Exercise description: Please copy every line below that contains the string "spatialDetail".

(Items from a dataset)
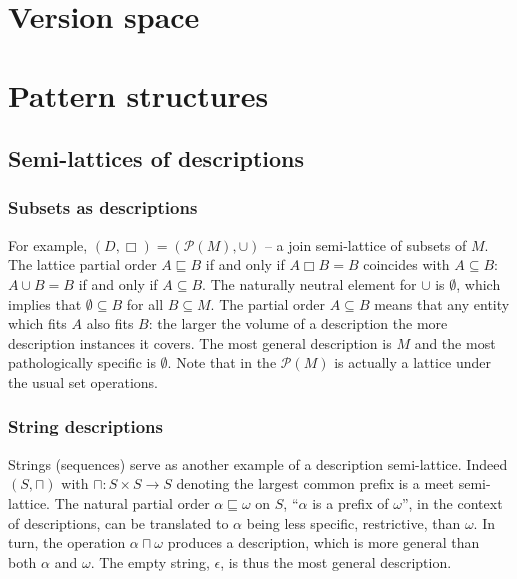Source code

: \documentclass[a4paper]{article}
\newcommand{\brac}[1]{{\left ( #1 \right )}}
\newcommand{\Pwr}{\mathcal{P}}
\begin{document}


\section{Version space} %
\label{sec:version_space}


\section{Pattern structures} %
\label{sec:pattern_structures}

\subsection{Semi-lattices of descriptions} %
\label{sub:semi_lattices_of_descriptions}

\subsubsection*{Subsets as descriptions} %
\label{ssub:subsets_as_descriptions}

For example, $(D,\Box) = \brac{\Pwr(M), \cup}$ -- a join semi-lattice of subsets of $M$. The lattice partial order $A\sqsubseteq B$ if and only if $A\Box B = B$ coincides with $A\subseteq B$: $A\cup B = B$ if and only if $A\subseteq B$. The naturally neutral element for $\cup$ is $\emptyset$, which implies that $\emptyset\subseteq B$ for all $B\subseteq M$. The partial order $A\subseteq B$ means that any entity which fits $A$ also fits $B$: the larger the volume of a description the more description instances it covers. The most general description is $M$ and the most pathologically specific is $\emptyset$. Note that in the $\Pwr(M)$ is actually a lattice under the usual set operations.


\subsubsection*{String descriptions} %
\label{ssub:string_descriptions}

Strings (sequences) serve as another example of a description semi-lattice. Indeed $\brac{S,\sqcap}$ with $\sqcap:S\times S\to S$ denoting the largest common prefix is a meet semi-lattice. The natural partial order $\alpha\sqsubseteq\omega$ on $S$, ``$\alpha$ is a prefix of $\omega$'', in the context of descriptions, can be translated to $\alpha$ being less specific, restrictive, than $\omega$. In turn, the operation $\alpha\sqcap\omega$ produces a description, which is more general than both $\alpha$ and $\omega$. The empty string, $\epsilon$, is thus the most general description.
\end{document}

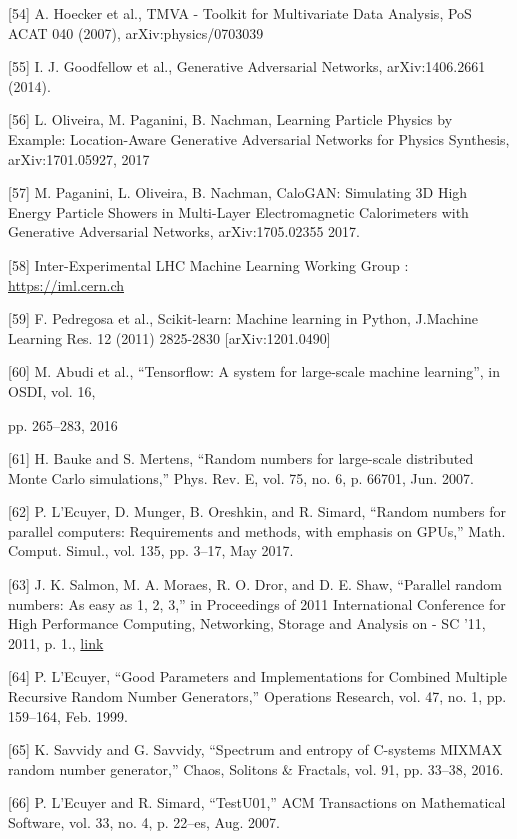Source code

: \documentclass[12pt,a4paper]{article}
\begin{document}
{[}54{]} A. Hoecker et al., TMVA - Toolkit for Multivariate Data
Analysis, PoS ACAT 040 (2007), arXiv:physics/0703039

{[}55{]} I. J. Goodfellow et al., Generative Adversarial Networks,
arXiv:1406.2661 (2014).

{[}56{]} L. Oliveira, M. Paganini, B. Nachman, Learning Particle Physics
by Example: Location-Aware Generative Adversarial Networks for Physics
Synthesis, arXiv:1701.05927, 2017

{[}57{]} M. Paganini, L. Oliveira, B. Nachman, CaloGAN: Simulating 3D
High Energy Particle Showers in Multi-Layer Electromagnetic Calorimeters
with Generative Adversarial Networks, arXiv:1705.02355 2017.

{[}58{]} Inter-Experimental LHC Machine Learning Working Group :
\href{https://iml.cern.ch}{{https://iml.cern.ch}}

{[}59{]} F. Pedregosa et al., Scikit-learn: Machine learning in Python,
J.Machine Learning Res. 12 (2011) 2825-2830 {[}arXiv:1201.0490{]}

{[}60{]} M. Abudi et al., ``Tensorflow: A system for large-scale machine
learning'', in OSDI, vol. 16,

pp. 265--283, 2016

{[}61{]} H. Bauke and S. Mertens, ``Random numbers for large-scale
distributed Monte Carlo simulations,'' Phys. Rev. E, vol. 75, no. 6, p.
66701, Jun. 2007.

{[}62{]} P. L'Ecuyer, D. Munger, B. Oreshkin, and R. Simard, ``Random
numbers for parallel computers: Requirements and methods, with emphasis
on GPUs,'' Math. Comput. Simul., vol. 135, pp. 3--17, May 2017.

{[}63{]} J. K. Salmon, M. A. Moraes, R. O. Dror, and D. E. Shaw,
``Parallel random numbers: As easy as 1, 2, 3,'' in Proceedings of 2011
International Conference for High Performance Computing, Networking,
Storage and Analysis on - SC '11, 2011, p. 1.,
\href{http://dl.acm.org/citation.cfm?id=2063405\&CFID=810701954\&CFTOKEN=31644804}{{link}}

{[}64{]} P. L'Ecuyer, ``Good Parameters and Implementations for Combined
Multiple Recursive Random Number Generators,'' Operations Research, vol.
47, no. 1, pp. 159--164, Feb. 1999.

{[}65{]} K. Savvidy and G. Savvidy, ``Spectrum and entropy of C-systems
MIXMAX random number generator,'' Chaos, Solitons \& Fractals, vol. 91,
pp. 33--38, 2016.

{[}66{]} P. L'Ecuyer and R. Simard, ``TestU01,'' ACM Transactions on
Mathematical Software, vol. 33, no. 4, p. 22--es, Aug. 2007.
\end{document}
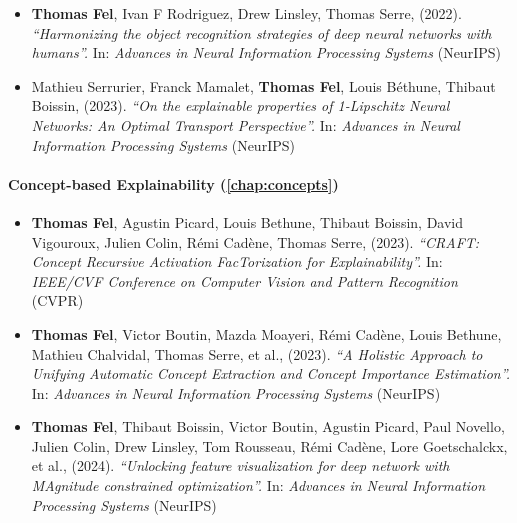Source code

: \begin{itemize}

    \item \textbf{Thomas Fel}\equal, Ivan F Rodriguez\equal, Drew Linsley\equal, Thomas Serre, (2022). \textit{``Harmonizing the object recognition strategies of deep neural networks with humans''.} In: \textit{Advances in Neural Information Processing Systems}  (\textcolor{confcolor}{NeurIPS})

    \item Mathieu Serrurier, Franck Mamalet, \textbf{Thomas Fel}, Louis Béthune, Thibaut Boissin, (2023). \textit{``On the explainable properties of 1-Lipschitz Neural Networks: An Optimal Transport Perspective''.} In: \textit{Advances in Neural Information Processing Systems} (\textcolor{confcolor}{NeurIPS})

\end{itemize}


\paragraph{Concept-based Explainability (\autoref{chap:concepts})}

\begin{itemize}
    \item \textbf{Thomas Fel}\equal, Agustin Picard\equal, Louis Bethune\equal, Thibaut Boissin\equal, David Vigouroux, Julien Colin, Rémi Cadène, Thomas Serre, (2023). \textit{``CRAFT: Concept Recursive Activation FacTorization for Explainability''.} In: \textit{IEEE/CVF Conference on Computer Vision and Pattern Recognition} (\textcolor{confcolor}{CVPR})

    \item \textbf{Thomas Fel}\equal, Victor Boutin\equal, Mazda Moayeri, Rémi Cadène, Louis Bethune, Mathieu Chalvidal, Thomas Serre, et al., (2023). \textit{``A Holistic Approach to Unifying Automatic Concept Extraction and Concept Importance Estimation''.} In: \textit{Advances in Neural Information Processing Systems}  (\textcolor{confcolor}{NeurIPS})

    \item \textbf{Thomas Fel}\equal, Thibaut Boissin\equal, Victor Boutin\equal, Agustin Picard\equal, Paul Novello\equal, Julien Colin, Drew Linsley, Tom Rousseau, Rémi Cadène, Lore Goetschalckx, et al., (2024). \textit{``Unlocking feature visualization for deep network with MAgnitude constrained optimization''.} In: \textit{Advances in Neural Information Processing Systems}  (\textcolor{confcolor}{NeurIPS})
\end{itemize}

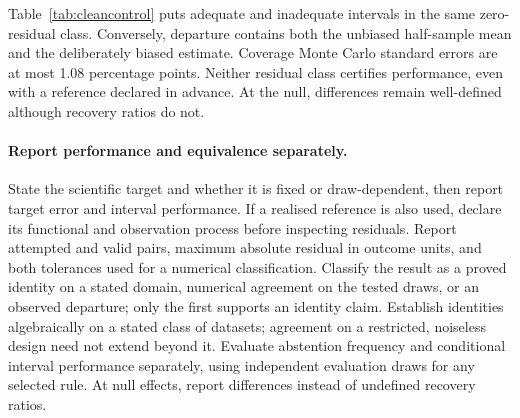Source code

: Table~\ref{tab:cleancontrol} puts adequate and inadequate intervals in the same
zero-residual class. Conversely, departure contains both the unbiased
half-sample mean and the deliberately biased estimate. Coverage Monte Carlo
standard errors are at most 1.08 percentage points. Neither residual class
certifies performance, even with a reference declared in advance. At the
null, differences remain well-defined although recovery ratios do not.


\paragraph{Report performance and equivalence separately.}
State the scientific target and whether it is fixed or draw-dependent, then
report target error and interval performance. If a realised reference is also
used, declare its functional and observation process before inspecting
residuals. Report attempted and valid pairs, maximum absolute residual in outcome units,
and both tolerances used for a numerical classification. Classify the result
as a proved identity on a stated domain, numerical agreement on the tested
draws, or an observed departure; only the first supports an identity claim. Establish identities algebraically
on a stated class of datasets; agreement on a restricted, noiseless design need
not extend beyond it. Evaluate abstention frequency and conditional interval
performance separately, using independent evaluation draws for any selected
rule. At null effects, report differences instead of undefined recovery ratios.
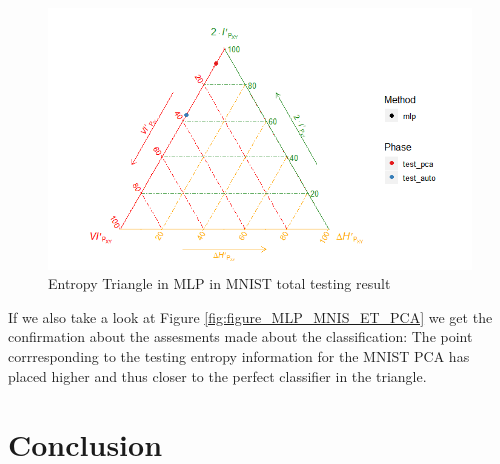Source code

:\documentclass[12pt]{report}
\begin{document}
\begin{figure}[H]
	\centering
	\includegraphics[width=1\linewidth]{Figuras_tfg/MNIST_performance_test}
	\caption{Entropy Triangle in MLP in MNIST total testing result}
	\label{fig:figure_MLP_MNIS_ET_Total}
\end{figure}

If we also take a look at Figure \ref{fig:figure_MLP_MNIS_ET_PCA} we get the confirmation about the assesments made about the classification: The point corrresponding to the testing entropy information for the MNIST PCA has placed higher and thus closer to the perfect classifier in the triangle. \par



\chapter{Conclusion}















\clearpage
{}

\printbibliography




\end{document}
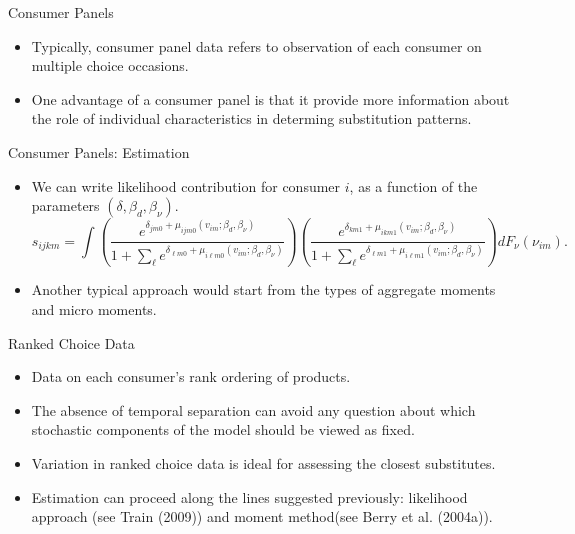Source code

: \documentclass[aspectratio=169]{beamer}  %
\begin{document}
\begin{frame}{Consumer Panels}
    \begin{itemize}
        \item Typically, consumer panel data refers to observation of each consumer on multiple choice occasions.
        \item One advantage of a consumer panel is that it provide more information about the role of individual characteristics in determing substitution patterns.
    \end{itemize}
\end{frame}

\begin{frame}{Consumer Panels: Estimation}
    \begin{itemize}
    \item
    We can write likelihood contribution for consumer \(i\), as a function of the parameters \((\delta, \beta_d, \beta_\nu)\).
    \begin{equation}
        s_{ijk m} = \int \left( \frac{e^{\delta_{j m 0} + \mu_{i j m 0}(v_{i m}; \beta_d, \beta_\nu)}}{1 + \sum_\ell e^{\delta_{\ell m 0} + \mu_{i \ell m 0}(v_{i m}; \beta_d, \beta_\nu)}} \right) \left( \frac{e^{\delta_{k m 1} + \mu_{i k m 1}(v_{i m}; \beta_d, \beta_\nu)}}{1 + \sum_\ell e^{\delta_{\ell m 1} + \mu_{i \ell m 1}(v_{i m}; \beta_d, \beta_\nu)}} \right) dF_\nu(\nu_{i m}).
    \end{equation}
    \item Another typical approach would start from the types of aggregate moments and micro moments.
    \end{itemize}
\end{frame}

\begin{frame}{Ranked Choice Data}
    \begin{itemize}
        \item Data on each consumer’s rank ordering of products.
        \item The absence of temporal separation can avoid any question about which stochastic components of the model should be viewed as fixed.
        \item Variation in ranked choice data is ideal for assessing the closest substitutes.
        \item Estimation can proceed along the lines suggested previously: likelihood approach (see Train (2009)) and moment method(see Berry et al. (2004a)).
    \end{itemize}
\end{frame}
\end{document}

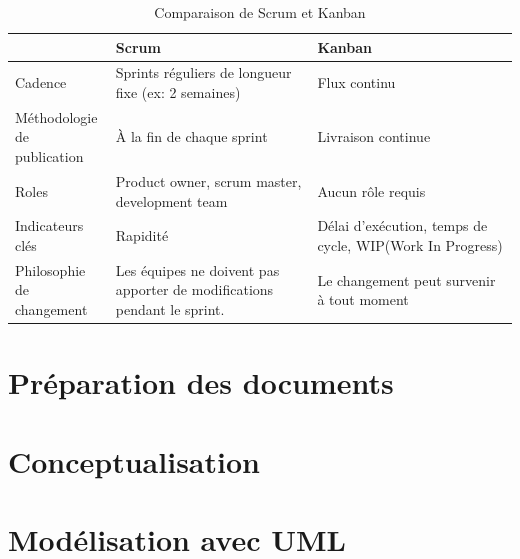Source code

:         \par    
\begin{table}
        \centering
        \begin{tabular}{|p{0.20\linewidth}|p{0.40\linewidth}|p{0.40\linewidth}|}
        \hline
                \textbf{} & \textbf{Scrum}& \textbf{Kanban}  \\
                \hline
                Cadence &
                Sprints réguliers de longueur fixe (ex: 2 semaines)&
                Flux continu
                \\
                \hline
                Méthodologie de publication&
                À la fin de chaque sprint&
                Livraison continue
                    \\
                \hline
                Roles &
                Product owner, scrum master, development team&
                Aucun rôle requis
                    \\
                \hline
                Indicateurs clés&
                Rapidité&
                Délai d'exécution, temps de cycle, WIP(Work In Progress)
                    \\
                \hline
                Philosophie de changement&
                Les équipes ne doivent pas apporter de modifications pendant le sprint.&
                Le changement peut survenir à tout moment
                        \\

                \hline 
        \end{tabular}
        \caption{Comparaison de Scrum et Kanban} \label{tab:scrumvskanban}
\end{table}
\par
        
        
        \section{Préparation des documents}
                
        \section{Conceptualisation}
                
        \section{Modélisation avec UML}
                
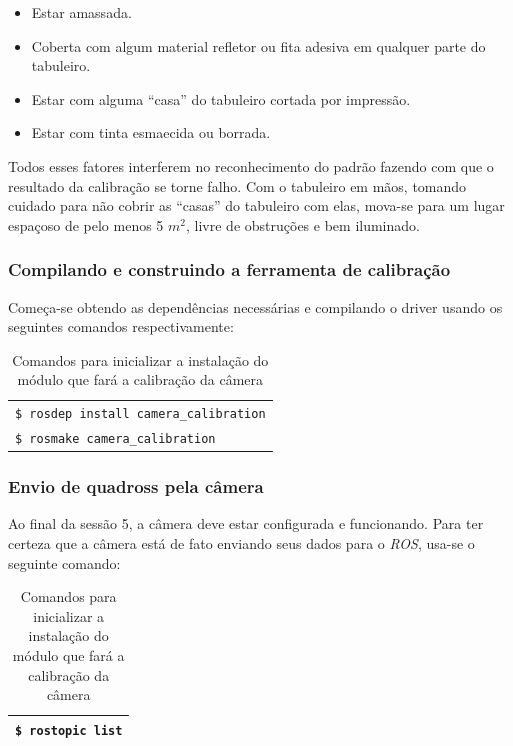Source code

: \begin{itemize}
	\item{Estar amassada.}
	\item{Coberta com algum material refletor ou fita adesiva em qualquer parte do tabuleiro.}
	\item{Estar com alguma “casa” do tabuleiro cortada por impressão.}
	\item{Estar com tinta esmaecida ou borrada.}
\end{itemize}	

Todos esses fatores interferem no reconhecimento do padrão fazendo com que o resultado da calibração se torne falho. Com o tabuleiro em mãos, tomando cuidado para não cobrir as “casas” do tabuleiro com elas, mova-se para um lugar espaçoso de pelo menos 5 $m^2$, livre de obstruções e bem iluminado.

\subsubsection{Compilando e construindo a ferramenta de calibração}

Começa-se obtendo as dependências necessárias e compilando o driver usando os seguintes comandos respectivamente:

\begin{table}[!ht]\label{tb:1}
\begin{tabular}{| p{\textwidth}|}
\hline
\texttt{\$ rosdep install camera\_calibration} \\
\texttt{\$ rosmake camera\_calibration} \\ \hline
\end{tabular}
\caption{Comandos para inicializar a instalação do módulo que fará a calibração da câmera}
\end{table}


\subsubsection{Envio de quadross pela câmera}

Ao final da sessão 5, a câmera deve estar configurada e funcionando. Para ter certeza que a câmera está de fato enviando seus dados para o \textit{ROS}, usa-se o seguinte comando:

\begin{table}[!ht]\label{tb:2}
\begin{tabular}{| p{\textwidth}|}
\hline
\texttt{\$ rostopic list}\\
\hline
\end{tabular}
\caption{Comandos para inicializar a instalação do módulo que fará a calibração da câmera}
\end{table}

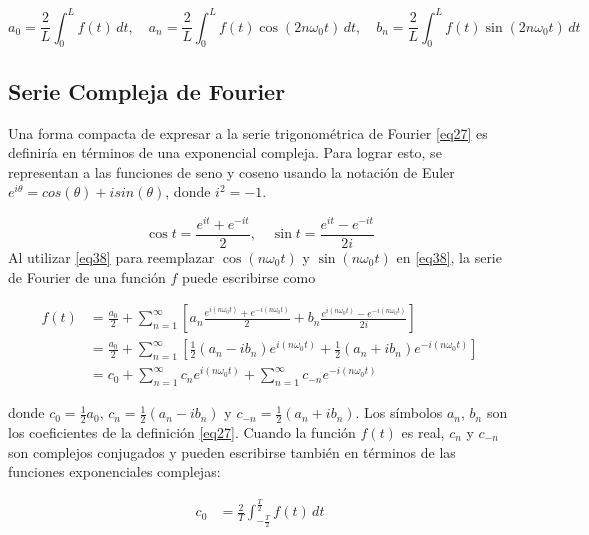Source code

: \begin{equation}\label{eq37}
	a_0 = \frac{2}{L} \int_{0}^{L} f(t) \, dt, \quad a_n = \frac{2}{L} \int_{0}^{L} f(t) \cos(2n\omega_0 t) \, dt, \quad b_n = \frac{2}{L} \int_{0}^{L} f(t) \sin(2n\omega_0 t) \, dt
\end{equation}

\subsection{Serie Compleja de Fourier}
Una forma compacta de expresar a la serie trigonométrica de Fourier \eqref{eq27} es definiría en términos de una exponencial compleja. Para lograr esto, se representan a las funciones de seno y coseno usando la notación de Euler $e^{i\theta} = cos(\theta) + isin(\theta)$, donde $i^{2} = -1$. ~\cite{youtubeComplexFourier}

\begin{equation}\label{eq38}
	\cos t = \frac{e^{it} + e^{-it}}{2}, \quad \sin t = \frac{e^{it} - e^{-it}}{2i}
\end{equation}
Al utilizar \eqref{eq38} para reemplazar $\cos \left(n\omega_0 t\right)$ y $\sin \left(n\omega_0 t\right)$ en \eqref{eq38}, la serie de Fourier de una función $f$ puede escribirse como

\begin{equation} \label{eq39}
	\begin{split}
		f(t) &= \frac{a_0}{2} + \sum_{n=1}^{\infty} \left[a_n \frac{e^{i(n\omega_0 t)} + e^{-i(n\omega_0 t)}}{2} + b_n \frac{e^{i(n\omega_0 t)} - e^{-i(n\omega_0 t)}}{2i}\right] \\
		&= \frac{a_0}{2} + \sum_{n=1}^{\infty} \left[\frac{1}{2} \left(a_n - i b_n\right) e^{i (n\omega_0 t)} + \frac{1}{2} \left(a_n + i b_n\right) e^{-i (n\omega_0 t)}\right] \\
		&= c_0 + \sum_{n=1}^{\infty} c_n e^{i (n\omega_0 t)} + \sum_{n=1}^{\infty} c_{-n} e^{-i(n\omega_0 t)}
	\end{split}
\end{equation}


donde $c_0 = \frac{1}{2} a_0$, $c_n = \frac{1}{2} (a_n - i b_n)$ y $c_{-n} = \frac{1}{2} (a_n + i b_n)$. Los símbolos $a_n$, $b_n$ son los coeficientes de la definición \eqref{eq27}. Cuando la función $f(t)$ es real, $c_n$ y $c_{-n}$ son complejos conjugados y pueden escribirse también en términos de las funciones exponenciales complejas:

\begin{equation} \label{eq40}
	\begin{split}
		c_0 &= \frac{2}{T} \int_{-\frac{T}{2}}^{\frac{T}{2}} f(t) \, dt \\
	\end{split}
\end{equation}

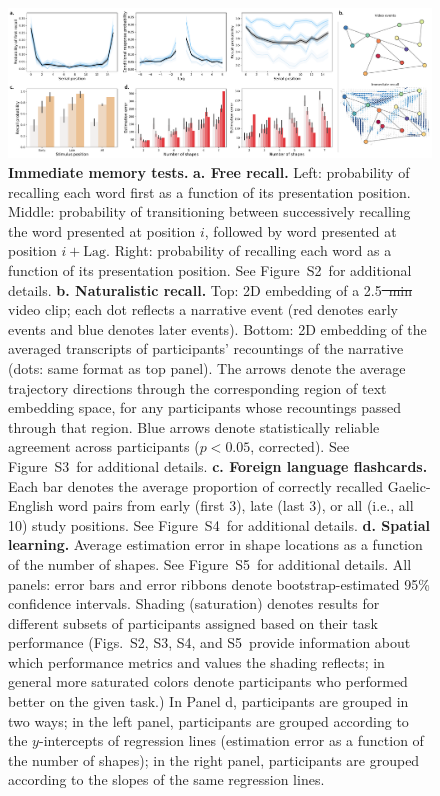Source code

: \documentclass[10pt]{article}
\newcommand{\frDetail}{S2}
\newcommand{\natDetail}{S3}
\newcommand{\vocabDetail}{S4}
\newcommand{\spatialDetail}{S5}
\providecommand{\DIFaddtex}[1]{{\protect\color{blue}\uwave{#1}}} %
\providecommand{\DIFdeltex}[1]{{\protect\color{red}\sout{#1}}}                      %
\providecommand{\DIFaddFL}[1]{\DIFadd{#1}} %
\providecommand{\DIFdelFL}[1]{\DIFdel{#1}} %
\providecommand{\DIFaddbeginFL}{} %
\providecommand{\DIFaddendFL}{} %
\providecommand{\DIFdelbeginFL}{} %
\providecommand{\DIFdelendFL}{} %
\providecommand{\DIFadd}[1]{\texorpdfstring{\DIFaddtex{#1}}{#1}} %
\providecommand{\DIFdel}[1]{\texorpdfstring{\DIFdeltex{#1}}{}} %
\newcommand{\DIFscaledelfig}{0.5}
\newlength{\DIFdelgraphicswidth} %
\newlength{\DIFdelgraphicsheight} %
\newcommand{\DIFaddincludegraphics}[2][]{{\color{blue}\fbox{\DIFOincludegraphics[#1]{#2}}}} %
\newcommand{\DIFdelincludegraphics}[2][]{%
\sbox{\DIFdelgraphicsbox}{\DIFOincludegraphics[#1]{#2}}%
\settoboxwidth{\DIFdelgraphicswidth}{\DIFdelgraphicsbox} %
\settoboxtotalheight{\DIFdelgraphicsheight}{\DIFdelgraphicsbox} %
\scalebox{\DIFscaledelfig}{%
\parbox[b]{\DIFdelgraphicswidth}{\usebox{\DIFdelgraphicsbox}\\[-\baselineskip] \rule{\DIFdelgraphicswidth}{0em}}\llap{\resizebox{\DIFdelgraphicswidth}{\DIFdelgraphicsheight}{%
\setlength{\unitlength}{\DIFdelgraphicswidth}%
\begin{picture}(1,1)%
\thicklines\linethickness{2pt} %
{\color[rgb]{1,0,0}\put(0,0){\framebox(1,1){}}}%
{\color[rgb]{1,0,0}\put(0,0){\line( 1,1){1}}}%
{\color[rgb]{1,0,0}\put(0,1){\line(1,-1){1}}}%
\end{picture}%
}\hspace*{3pt}}} %
} %
\DeclareRobustCommand{\DIFaddbeginFL}{\DIFOaddbeginFL \let\includegraphics\DIFaddincludegraphics} %
\DeclareRobustCommand{\DIFaddendFL}{\DIFOaddendFL \let\includegraphics\DIFOincludegraphics} %
\DeclareRobustCommand{\DIFdelbeginFL}{\DIFOdelbeginFL \let\includegraphics\DIFdelincludegraphics} %
\DeclareRobustCommand{\DIFdelendFL}{\DIFOaddendFL \let\includegraphics\DIFOincludegraphics} %
\begin{document}
\begin{figure}[tp]
\centering
\includegraphics[width=1\textwidth]{figs/behavior_overview_immediate}
\caption{\textbf{Immediate memory tests.}  \textbf{a. Free recall.}
  Left: probability of recalling each word first as a function of its
  presentation position.  Middle: probability of transitioning between
successively recalling the word presented at position $i$, followed by
word presented at position $i + \mathrm{Lag}$.  Right: probability of
recalling each word as a function of its presentation position.  See
Figure~\frDetail~for additional details.
\textbf{b. Naturalistic recall.}  Top: 2D embedding of a 2.5\DIFdelbeginFL \DIFdelFL{~min }\DIFdelendFL \DIFaddbeginFL \DIFaddFL{-min }\DIFaddendFL video
clip; each dot reflects a narrative event (red denotes early events
and blue denotes later events).  Bottom: 2D embedding of the averaged
transcripts of participants' recountings of the narrative (dots: same
format as top panel).  The arrows denote the average trajectory
directions through the corresponding region of text embedding space,
for any participants whose recountings passed through that region.
Blue arrows denote statistically reliable agreement across
participants ($p < 0.05$, corrected).  See Figure~\natDetail~for
additional details.  \textbf{c. Foreign language
  flashcards.} Each bar denotes the average proportion of correctly
recalled Gaelic-English word pairs from early (first 3), late (last
3), or all (i.e., all 10) study positions.  See
Figure~\vocabDetail~for additional details.  \textbf{d. Spatial
  learning.}  Average estimation error in shape locations as a
function of the number of shapes.  See Figure~\spatialDetail~for
additional details.  All panels: error bars and error
ribbons denote bootstrap-estimated 95\% confidence intervals.  Shading
(saturation) denotes results for different subsets of participants
assigned based on their task performance (Figs.~\frDetail,
\natDetail, \vocabDetail, and \spatialDetail~provide information about
which performance metrics and values the shading reflects; in general
more saturated colors denote participants who performed better on the
given task.)  In Panel d, participants are grouped in two ways; in the
left panel, participants are grouped according to the $y$-intercepts of regression lines (estimation error as a
function of the number of shapes); in the right panel, participants
are grouped according to the slopes of the same regression lines.}
\label{fig:immediate_behavior}
\end{figure}
\end{document}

Result of the exercise:
\newcommand{\spatialDetail}{S5}
function of the number of shapes.  See Figure~\spatialDetail~for
\natDetail, \vocabDetail, and \spatialDetail~provide information about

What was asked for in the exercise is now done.